DATA FOR ANALYSIS below:
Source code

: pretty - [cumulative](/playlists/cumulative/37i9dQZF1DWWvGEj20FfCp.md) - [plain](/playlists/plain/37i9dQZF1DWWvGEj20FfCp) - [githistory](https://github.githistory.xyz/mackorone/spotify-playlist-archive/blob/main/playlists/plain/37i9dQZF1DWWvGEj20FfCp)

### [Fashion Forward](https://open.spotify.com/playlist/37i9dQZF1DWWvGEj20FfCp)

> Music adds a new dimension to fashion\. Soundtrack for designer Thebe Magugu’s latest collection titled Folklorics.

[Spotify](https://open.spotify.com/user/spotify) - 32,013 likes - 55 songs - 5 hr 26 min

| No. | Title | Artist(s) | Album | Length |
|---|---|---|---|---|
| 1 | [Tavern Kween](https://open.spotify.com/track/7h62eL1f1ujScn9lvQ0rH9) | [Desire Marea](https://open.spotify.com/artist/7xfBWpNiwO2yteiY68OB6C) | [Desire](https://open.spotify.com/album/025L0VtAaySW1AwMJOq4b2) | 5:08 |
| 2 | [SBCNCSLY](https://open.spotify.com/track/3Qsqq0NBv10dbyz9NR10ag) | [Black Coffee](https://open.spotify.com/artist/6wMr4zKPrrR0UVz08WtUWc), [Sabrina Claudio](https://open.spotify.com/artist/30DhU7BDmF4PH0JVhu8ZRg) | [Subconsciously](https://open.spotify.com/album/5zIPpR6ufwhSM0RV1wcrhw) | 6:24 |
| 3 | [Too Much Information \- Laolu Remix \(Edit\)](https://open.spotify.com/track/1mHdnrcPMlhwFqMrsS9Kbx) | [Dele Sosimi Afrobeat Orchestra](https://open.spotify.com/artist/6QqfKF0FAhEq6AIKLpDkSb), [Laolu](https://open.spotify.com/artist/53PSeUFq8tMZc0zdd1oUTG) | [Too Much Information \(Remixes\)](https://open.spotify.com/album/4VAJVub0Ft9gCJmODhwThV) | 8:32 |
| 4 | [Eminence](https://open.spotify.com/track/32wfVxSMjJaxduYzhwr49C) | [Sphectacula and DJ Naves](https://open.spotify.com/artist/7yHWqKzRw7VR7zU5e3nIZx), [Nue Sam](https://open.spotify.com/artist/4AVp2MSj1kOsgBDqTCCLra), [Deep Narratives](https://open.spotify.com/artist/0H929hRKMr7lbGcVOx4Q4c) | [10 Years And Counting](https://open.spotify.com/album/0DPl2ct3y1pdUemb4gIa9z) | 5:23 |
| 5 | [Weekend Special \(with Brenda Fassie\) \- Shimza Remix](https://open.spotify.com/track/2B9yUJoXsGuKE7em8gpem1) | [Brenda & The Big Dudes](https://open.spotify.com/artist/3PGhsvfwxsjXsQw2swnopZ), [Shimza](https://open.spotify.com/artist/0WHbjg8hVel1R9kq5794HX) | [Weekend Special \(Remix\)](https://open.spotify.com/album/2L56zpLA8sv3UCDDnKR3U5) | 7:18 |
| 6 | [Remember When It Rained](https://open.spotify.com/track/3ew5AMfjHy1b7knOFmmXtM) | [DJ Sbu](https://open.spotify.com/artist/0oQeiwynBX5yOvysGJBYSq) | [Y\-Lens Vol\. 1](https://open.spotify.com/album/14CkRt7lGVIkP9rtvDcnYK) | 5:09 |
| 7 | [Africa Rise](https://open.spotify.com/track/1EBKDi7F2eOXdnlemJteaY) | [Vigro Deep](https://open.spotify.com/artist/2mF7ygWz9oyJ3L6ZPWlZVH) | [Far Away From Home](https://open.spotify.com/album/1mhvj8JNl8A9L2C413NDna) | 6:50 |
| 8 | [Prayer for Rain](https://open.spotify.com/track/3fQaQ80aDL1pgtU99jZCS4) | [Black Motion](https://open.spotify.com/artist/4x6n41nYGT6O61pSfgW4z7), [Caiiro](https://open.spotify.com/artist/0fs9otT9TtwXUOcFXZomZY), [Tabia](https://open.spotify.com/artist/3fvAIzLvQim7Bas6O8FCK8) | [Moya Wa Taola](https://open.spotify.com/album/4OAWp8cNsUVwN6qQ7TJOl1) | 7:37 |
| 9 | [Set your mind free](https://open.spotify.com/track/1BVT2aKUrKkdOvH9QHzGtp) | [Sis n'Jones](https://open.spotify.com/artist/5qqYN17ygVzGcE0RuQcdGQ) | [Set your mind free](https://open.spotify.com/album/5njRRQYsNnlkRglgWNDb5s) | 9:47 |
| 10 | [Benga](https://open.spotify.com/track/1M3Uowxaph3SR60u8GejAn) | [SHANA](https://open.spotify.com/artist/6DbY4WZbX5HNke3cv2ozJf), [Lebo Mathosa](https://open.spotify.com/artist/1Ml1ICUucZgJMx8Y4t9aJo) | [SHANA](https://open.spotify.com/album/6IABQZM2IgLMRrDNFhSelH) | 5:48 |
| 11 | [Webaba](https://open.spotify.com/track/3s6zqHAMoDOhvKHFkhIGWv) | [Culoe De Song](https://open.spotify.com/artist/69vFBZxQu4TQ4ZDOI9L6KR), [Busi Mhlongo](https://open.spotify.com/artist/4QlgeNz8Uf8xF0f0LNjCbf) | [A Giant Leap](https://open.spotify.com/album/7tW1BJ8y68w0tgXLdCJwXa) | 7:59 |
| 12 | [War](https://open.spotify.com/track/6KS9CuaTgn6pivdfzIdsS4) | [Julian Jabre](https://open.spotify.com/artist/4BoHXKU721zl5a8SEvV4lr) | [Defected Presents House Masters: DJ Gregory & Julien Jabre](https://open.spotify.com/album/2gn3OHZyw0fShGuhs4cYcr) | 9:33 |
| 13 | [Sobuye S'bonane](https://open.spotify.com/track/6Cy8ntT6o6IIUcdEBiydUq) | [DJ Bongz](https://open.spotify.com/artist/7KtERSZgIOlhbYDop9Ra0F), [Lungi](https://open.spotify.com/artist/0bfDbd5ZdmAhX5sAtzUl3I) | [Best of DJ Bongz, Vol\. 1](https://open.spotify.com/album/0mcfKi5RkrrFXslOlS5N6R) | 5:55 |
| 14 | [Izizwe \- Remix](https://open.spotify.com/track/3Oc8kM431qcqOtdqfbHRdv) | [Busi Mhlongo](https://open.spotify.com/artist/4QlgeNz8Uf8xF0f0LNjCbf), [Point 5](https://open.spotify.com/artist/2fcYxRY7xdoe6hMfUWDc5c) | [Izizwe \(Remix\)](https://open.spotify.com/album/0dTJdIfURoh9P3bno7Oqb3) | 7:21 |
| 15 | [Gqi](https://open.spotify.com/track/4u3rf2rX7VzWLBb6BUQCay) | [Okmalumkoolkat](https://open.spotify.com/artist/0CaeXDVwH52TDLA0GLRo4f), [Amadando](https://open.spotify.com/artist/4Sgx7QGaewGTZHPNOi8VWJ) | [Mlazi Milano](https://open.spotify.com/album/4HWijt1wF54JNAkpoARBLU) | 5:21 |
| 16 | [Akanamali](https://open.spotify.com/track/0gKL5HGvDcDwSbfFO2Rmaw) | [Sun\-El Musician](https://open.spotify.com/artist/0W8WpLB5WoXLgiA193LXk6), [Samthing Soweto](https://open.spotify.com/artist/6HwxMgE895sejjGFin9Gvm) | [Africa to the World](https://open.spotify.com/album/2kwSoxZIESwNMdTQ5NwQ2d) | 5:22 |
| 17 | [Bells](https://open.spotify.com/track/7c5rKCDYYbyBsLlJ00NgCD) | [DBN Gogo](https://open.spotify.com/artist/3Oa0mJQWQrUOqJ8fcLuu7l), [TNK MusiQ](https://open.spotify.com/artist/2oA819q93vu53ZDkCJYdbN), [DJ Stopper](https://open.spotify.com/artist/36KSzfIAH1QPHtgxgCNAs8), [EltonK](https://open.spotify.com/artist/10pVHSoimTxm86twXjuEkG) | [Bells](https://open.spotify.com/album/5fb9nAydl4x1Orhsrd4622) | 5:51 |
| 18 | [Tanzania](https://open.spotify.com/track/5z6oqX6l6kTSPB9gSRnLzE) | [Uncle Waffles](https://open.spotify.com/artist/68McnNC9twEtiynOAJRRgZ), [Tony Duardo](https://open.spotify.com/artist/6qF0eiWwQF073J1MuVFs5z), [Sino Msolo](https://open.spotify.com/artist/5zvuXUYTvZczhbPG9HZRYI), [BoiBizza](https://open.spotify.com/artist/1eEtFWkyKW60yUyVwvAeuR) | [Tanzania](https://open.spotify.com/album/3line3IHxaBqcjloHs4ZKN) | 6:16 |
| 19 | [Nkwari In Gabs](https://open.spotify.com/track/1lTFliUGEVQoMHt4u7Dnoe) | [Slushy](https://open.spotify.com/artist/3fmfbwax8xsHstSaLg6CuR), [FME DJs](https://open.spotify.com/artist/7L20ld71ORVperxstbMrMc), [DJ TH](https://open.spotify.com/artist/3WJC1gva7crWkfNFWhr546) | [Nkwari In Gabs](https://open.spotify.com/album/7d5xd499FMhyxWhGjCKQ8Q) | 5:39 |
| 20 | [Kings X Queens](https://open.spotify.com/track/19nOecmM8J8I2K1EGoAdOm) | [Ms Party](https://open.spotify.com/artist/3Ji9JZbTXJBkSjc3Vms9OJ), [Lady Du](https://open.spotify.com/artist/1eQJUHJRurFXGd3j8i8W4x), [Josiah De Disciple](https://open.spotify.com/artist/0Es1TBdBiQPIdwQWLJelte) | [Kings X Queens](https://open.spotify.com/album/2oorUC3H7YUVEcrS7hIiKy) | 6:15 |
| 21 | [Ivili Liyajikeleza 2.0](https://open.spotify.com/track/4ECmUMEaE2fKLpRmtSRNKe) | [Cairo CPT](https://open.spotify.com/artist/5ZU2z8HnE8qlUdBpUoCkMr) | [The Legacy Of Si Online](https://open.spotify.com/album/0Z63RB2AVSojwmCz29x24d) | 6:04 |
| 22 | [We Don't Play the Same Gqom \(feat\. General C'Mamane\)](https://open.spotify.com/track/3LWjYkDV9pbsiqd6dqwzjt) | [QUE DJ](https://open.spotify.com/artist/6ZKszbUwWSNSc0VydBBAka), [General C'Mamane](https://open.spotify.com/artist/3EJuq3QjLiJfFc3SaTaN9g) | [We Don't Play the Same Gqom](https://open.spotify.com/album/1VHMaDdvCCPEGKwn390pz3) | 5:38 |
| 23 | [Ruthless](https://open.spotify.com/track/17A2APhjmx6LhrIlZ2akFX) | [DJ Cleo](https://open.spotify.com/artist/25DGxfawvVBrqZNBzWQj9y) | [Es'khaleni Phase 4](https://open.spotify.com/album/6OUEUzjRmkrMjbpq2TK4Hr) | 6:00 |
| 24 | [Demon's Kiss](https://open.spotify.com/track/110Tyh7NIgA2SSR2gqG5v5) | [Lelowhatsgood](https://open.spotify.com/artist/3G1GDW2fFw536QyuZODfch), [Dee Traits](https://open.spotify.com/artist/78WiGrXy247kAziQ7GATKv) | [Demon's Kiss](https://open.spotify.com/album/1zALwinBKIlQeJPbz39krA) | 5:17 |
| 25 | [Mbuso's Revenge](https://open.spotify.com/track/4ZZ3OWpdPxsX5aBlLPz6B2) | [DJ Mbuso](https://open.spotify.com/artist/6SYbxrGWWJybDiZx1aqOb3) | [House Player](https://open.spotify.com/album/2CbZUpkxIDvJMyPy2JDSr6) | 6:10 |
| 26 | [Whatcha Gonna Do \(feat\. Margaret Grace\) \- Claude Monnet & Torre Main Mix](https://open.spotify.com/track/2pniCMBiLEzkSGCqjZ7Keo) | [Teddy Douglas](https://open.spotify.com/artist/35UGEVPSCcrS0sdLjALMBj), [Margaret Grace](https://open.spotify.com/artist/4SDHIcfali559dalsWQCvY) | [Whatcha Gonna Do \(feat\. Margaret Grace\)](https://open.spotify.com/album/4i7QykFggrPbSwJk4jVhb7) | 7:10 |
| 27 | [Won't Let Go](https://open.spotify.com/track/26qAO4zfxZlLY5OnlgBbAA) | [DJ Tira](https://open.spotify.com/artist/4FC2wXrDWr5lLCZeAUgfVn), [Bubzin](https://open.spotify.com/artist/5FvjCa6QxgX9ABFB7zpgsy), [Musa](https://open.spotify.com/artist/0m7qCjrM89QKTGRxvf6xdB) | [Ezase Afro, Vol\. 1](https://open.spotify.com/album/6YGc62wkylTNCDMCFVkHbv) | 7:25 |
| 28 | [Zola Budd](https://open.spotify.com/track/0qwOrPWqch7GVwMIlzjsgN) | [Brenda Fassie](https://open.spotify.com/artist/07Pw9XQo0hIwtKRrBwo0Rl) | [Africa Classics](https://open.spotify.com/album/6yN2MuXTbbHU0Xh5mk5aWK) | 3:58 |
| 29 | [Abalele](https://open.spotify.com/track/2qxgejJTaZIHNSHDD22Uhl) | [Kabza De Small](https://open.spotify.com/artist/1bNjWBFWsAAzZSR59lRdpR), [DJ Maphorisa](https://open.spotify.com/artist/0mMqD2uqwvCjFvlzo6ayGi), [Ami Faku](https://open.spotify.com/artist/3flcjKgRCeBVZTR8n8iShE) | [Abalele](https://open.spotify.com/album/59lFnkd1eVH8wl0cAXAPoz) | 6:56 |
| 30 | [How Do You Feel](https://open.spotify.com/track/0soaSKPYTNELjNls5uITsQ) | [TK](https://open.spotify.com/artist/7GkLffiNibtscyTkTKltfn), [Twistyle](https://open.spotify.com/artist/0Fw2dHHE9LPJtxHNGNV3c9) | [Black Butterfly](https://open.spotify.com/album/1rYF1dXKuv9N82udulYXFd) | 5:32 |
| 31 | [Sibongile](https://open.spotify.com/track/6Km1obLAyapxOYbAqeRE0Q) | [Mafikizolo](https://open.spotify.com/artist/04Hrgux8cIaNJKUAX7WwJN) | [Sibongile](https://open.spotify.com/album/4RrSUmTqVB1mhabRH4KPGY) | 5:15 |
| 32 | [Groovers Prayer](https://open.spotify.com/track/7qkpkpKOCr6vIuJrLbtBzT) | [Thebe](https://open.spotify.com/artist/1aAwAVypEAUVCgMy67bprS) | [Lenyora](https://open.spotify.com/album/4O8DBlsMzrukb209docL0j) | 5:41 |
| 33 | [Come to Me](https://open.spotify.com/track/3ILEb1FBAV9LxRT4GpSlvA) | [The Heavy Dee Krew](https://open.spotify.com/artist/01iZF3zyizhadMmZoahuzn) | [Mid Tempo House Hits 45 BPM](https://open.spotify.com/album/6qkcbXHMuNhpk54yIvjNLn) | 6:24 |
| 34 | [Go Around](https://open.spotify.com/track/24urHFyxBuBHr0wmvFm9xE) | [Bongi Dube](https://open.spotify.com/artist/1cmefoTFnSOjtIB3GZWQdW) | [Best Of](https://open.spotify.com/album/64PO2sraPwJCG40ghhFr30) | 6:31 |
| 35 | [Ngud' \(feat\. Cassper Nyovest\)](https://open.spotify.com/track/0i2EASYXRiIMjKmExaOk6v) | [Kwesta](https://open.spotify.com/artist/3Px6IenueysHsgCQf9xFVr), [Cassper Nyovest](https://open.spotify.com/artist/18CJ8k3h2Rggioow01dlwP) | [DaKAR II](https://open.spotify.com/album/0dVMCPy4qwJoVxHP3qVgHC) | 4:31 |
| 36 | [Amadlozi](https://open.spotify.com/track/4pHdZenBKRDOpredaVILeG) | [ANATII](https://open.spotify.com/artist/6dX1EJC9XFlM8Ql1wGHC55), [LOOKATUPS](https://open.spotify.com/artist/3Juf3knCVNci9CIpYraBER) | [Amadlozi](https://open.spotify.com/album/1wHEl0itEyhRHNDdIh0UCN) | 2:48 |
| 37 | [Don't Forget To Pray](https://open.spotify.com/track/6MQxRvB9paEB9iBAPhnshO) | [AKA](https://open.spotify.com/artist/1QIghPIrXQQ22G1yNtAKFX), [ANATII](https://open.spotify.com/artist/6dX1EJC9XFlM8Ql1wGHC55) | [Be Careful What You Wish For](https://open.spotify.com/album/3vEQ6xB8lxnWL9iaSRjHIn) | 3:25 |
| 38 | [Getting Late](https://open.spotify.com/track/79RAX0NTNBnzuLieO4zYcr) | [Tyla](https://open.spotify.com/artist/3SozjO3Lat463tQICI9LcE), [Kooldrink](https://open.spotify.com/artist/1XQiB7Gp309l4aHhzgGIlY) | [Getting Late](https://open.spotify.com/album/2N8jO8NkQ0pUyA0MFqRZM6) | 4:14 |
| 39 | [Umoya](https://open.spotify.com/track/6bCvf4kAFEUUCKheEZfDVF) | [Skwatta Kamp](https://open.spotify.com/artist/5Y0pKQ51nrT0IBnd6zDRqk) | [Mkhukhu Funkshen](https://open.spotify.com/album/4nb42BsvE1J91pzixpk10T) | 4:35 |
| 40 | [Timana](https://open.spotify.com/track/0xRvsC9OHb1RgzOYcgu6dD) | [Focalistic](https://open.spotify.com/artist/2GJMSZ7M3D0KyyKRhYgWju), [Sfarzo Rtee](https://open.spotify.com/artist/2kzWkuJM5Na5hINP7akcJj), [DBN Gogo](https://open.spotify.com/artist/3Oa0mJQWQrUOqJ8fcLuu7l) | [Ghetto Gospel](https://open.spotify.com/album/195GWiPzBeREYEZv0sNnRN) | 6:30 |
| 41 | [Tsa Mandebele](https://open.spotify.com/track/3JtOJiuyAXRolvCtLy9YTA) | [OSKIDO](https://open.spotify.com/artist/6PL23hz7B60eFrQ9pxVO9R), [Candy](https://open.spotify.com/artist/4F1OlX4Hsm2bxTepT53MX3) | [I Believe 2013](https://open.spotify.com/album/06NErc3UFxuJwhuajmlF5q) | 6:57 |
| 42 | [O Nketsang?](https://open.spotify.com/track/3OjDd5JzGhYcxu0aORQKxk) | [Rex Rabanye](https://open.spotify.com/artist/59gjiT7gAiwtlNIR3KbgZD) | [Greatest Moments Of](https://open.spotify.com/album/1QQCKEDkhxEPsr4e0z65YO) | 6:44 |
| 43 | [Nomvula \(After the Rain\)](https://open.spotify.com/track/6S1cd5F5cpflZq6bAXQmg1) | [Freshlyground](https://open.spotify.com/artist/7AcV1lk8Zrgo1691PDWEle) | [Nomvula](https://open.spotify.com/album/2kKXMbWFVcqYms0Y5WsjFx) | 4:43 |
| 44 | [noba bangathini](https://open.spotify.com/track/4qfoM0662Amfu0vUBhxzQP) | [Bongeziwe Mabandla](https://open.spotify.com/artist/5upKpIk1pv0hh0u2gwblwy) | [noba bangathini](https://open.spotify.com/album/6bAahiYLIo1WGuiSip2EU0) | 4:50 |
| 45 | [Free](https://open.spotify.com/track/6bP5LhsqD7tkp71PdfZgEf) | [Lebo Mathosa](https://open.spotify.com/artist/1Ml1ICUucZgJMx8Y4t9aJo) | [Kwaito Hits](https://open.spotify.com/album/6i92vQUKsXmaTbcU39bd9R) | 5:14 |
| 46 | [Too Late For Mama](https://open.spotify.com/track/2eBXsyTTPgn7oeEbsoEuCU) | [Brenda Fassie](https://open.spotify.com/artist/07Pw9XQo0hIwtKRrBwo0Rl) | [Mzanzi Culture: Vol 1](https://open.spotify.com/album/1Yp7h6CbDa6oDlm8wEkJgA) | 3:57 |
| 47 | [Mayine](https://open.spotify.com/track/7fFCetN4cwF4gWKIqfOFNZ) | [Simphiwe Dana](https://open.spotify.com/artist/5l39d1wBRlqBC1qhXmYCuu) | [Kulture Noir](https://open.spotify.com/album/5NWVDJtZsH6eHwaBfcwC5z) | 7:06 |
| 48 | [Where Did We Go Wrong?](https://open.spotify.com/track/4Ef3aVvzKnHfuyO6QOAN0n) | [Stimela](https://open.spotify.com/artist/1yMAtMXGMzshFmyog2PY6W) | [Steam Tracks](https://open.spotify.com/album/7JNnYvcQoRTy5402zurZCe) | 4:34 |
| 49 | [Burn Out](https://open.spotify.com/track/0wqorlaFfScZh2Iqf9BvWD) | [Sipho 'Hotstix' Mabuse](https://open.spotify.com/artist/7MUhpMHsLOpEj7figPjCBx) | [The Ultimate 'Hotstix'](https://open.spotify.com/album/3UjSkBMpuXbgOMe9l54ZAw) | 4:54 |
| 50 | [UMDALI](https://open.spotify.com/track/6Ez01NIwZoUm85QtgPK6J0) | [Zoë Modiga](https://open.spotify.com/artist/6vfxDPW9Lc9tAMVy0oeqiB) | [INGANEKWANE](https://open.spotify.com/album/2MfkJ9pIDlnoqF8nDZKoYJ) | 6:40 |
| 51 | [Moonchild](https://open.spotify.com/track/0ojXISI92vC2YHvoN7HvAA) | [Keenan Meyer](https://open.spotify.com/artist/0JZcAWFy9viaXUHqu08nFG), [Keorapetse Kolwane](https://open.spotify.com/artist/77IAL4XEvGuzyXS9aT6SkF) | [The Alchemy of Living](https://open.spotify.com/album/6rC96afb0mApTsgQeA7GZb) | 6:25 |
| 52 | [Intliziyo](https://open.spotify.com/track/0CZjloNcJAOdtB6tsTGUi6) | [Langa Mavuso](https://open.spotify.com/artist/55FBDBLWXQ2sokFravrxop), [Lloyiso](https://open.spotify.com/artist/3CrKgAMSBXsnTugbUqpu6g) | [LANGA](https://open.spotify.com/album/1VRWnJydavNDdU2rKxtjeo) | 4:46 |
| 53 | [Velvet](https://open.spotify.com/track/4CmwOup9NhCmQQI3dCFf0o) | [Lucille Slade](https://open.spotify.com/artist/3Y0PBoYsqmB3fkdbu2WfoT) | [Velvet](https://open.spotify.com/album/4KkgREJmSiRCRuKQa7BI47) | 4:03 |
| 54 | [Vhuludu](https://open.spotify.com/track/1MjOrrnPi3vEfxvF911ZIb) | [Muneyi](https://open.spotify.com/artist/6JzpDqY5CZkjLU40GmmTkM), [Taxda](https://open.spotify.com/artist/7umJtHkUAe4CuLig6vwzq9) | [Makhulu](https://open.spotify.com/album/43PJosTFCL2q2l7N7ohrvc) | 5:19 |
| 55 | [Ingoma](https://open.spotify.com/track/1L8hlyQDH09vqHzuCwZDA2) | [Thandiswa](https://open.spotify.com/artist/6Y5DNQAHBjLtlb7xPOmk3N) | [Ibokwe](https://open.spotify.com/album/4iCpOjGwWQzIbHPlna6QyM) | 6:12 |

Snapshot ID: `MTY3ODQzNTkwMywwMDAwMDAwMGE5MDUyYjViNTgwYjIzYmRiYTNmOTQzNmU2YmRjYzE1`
End of DATA FOR ANALYSIS.
Show the lines of the data that hold the word "Best".

EXERCISE SOLUTION
| 13 | [Sobuye S'bonane](https://open.spotify.com/track/6Cy8ntT6o6IIUcdEBiydUq) | [DJ Bongz](https://open.spotify.com/artist/7KtERSZgIOlhbYDop9Ra0F), [Lungi](https://open.spotify.com/artist/0bfDbd5ZdmAhX5sAtzUl3I) | [Best of DJ Bongz, Vol\. 1](https://open.spotify.com/album/0mcfKi5RkrrFXslOlS5N6R) | 5:55 |
| 34 | [Go Around](https://open.spotify.com/track/24urHFyxBuBHr0wmvFm9xE) | [Bongi Dube](https://open.spotify.com/artist/1cmefoTFnSOjtIB3GZWQdW) | [Best Of](https://open.spotify.com/album/64PO2sraPwJCG40ghhFr30) | 6:31 |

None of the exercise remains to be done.